Will anyone mourn his loss, continue to sing his song? If he will be remembered, will it be because he was somebody's father, a friend, an odd old fellow who sat by the cove dispensing bad advice?

In his professional life, I gathered he had been some kind of financial adviser working for a company in Boston, having grown up here and retiring here eventually, still giving advice either seated in the park down by the cove or at one of the coffee shops in the Village. He was always talking to people – or rather, people were often going up and talking to him (there is a difference).

But from what I heard, his advice never seemed to work out and lots of people lost money following it, but they would always blame it on the volatility of the market, the economy or unexpected turns. One person I overheard say, "it wasn't meant to be – it was the Will of God."
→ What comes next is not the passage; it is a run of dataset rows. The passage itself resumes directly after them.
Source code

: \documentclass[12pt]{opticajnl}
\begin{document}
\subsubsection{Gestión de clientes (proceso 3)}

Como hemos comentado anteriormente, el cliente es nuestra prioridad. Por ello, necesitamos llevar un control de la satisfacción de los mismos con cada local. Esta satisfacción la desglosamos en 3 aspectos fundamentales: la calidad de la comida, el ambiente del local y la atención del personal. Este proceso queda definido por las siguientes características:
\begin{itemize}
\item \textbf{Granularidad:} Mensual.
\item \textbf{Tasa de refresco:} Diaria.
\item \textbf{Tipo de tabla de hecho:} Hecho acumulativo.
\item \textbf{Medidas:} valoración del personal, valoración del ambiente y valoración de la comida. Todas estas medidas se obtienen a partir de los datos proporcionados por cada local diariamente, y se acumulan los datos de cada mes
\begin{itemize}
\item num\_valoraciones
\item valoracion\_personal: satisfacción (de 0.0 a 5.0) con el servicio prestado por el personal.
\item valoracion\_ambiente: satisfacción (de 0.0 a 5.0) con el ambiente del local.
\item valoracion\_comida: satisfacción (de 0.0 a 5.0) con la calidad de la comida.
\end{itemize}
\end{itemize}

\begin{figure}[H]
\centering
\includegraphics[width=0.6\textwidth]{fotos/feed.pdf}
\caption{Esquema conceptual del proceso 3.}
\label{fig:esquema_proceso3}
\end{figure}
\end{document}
None of this seemed to reflect back on Nestor who sat there benignly dispensing what seemed on the surface sound advice, not like the ravings of a lunatic on the heath. No one, as a result, called him "Crazy Old Nestor."

He was a village character, no doubt, one everybody recognized if no one knew him, and he will be missed as such though I had a feeling the community's money might be safer, now.

Everyone's mortality belongs to all of us, in some small way: we of a certain age read the obituaries with a twinge of unwillingness, scanning through for names we might recognize (as the joke goes, first, for our own, Mr. Lipsitt), stopping briefly on those with varying degrees of familiarity, a family name that rings a bell, wondering what the married name was of that girl you knew in high school.

The benefit of retiring here, adrift from the Old World where the transplant, despite its roots, never quite took in the New, was that I tended to be less invested in the progress of Death.

Who will go to Old Nestor's funeral? Many, perhaps, out of curiosity, hoping to find out more about his mysterious passing. He has, by the luck of the draw, become news, a sad old man with a sad old story.

Who will come to mine, I wonder, in the next beat, pausing just a bit to wonder if I cared? Am I too a sad old man but is my story – sad enough – news?

As a boy, I remember Father Hemon telling us how a ship – an old, tall ship like a schooner from the whaling days, he would say when pressed for a description – would come for us in the night, waiting off-shore.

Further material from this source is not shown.